### Data for this exercise
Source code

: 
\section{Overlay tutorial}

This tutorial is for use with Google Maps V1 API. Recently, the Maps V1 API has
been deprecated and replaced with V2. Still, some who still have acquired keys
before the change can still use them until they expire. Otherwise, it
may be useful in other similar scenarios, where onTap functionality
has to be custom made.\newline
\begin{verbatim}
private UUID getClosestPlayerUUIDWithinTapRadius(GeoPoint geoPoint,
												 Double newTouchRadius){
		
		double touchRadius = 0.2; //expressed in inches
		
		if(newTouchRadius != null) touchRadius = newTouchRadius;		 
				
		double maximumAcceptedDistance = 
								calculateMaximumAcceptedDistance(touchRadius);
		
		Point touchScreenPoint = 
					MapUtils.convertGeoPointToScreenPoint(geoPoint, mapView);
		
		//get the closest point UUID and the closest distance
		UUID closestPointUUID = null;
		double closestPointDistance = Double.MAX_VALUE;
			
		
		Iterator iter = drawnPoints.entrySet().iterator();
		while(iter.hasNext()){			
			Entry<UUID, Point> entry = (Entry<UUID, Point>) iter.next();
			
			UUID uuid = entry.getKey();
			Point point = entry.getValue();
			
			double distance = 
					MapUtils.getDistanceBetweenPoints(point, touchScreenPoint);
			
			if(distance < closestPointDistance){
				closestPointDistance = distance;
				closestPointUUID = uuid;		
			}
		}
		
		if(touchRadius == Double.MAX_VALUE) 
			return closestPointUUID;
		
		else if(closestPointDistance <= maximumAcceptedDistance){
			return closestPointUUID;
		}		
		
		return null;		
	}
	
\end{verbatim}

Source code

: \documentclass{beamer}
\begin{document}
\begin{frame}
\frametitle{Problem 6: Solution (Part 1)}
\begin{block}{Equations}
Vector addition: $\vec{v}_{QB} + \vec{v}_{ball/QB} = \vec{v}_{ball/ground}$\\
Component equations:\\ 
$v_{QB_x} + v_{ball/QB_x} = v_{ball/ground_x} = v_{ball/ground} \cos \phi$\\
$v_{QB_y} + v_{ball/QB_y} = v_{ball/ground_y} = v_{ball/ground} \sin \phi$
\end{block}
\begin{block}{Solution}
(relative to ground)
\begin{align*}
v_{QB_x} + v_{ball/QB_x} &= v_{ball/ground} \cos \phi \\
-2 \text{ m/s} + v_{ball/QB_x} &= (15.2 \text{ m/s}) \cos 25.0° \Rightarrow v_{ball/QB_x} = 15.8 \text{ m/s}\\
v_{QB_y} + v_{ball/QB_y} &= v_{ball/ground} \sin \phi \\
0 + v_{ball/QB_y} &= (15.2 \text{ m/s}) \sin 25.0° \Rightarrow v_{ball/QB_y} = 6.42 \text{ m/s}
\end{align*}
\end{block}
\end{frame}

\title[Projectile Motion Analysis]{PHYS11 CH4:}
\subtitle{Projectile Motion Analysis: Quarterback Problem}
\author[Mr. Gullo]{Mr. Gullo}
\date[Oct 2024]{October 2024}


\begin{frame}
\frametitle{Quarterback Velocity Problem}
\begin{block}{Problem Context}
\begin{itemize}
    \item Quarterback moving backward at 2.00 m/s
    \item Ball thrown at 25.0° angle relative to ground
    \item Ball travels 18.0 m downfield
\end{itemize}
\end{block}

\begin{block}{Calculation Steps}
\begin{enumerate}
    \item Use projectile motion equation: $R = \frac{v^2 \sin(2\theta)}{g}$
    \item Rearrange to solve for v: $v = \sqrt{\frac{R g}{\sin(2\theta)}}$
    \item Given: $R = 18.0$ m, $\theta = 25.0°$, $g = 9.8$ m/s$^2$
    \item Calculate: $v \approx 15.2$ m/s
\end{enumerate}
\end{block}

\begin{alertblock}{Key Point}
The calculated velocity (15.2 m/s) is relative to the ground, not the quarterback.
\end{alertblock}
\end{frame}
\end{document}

### Exercise
Extract every line above that contains the word "iter".

### Answer for this exercise
		Iterator iter = drawnPoints.entrySet().iterator();
		while(iter.hasNext()){			
			Entry<UUID, Point> entry = (Entry<UUID, Point>) iter.next();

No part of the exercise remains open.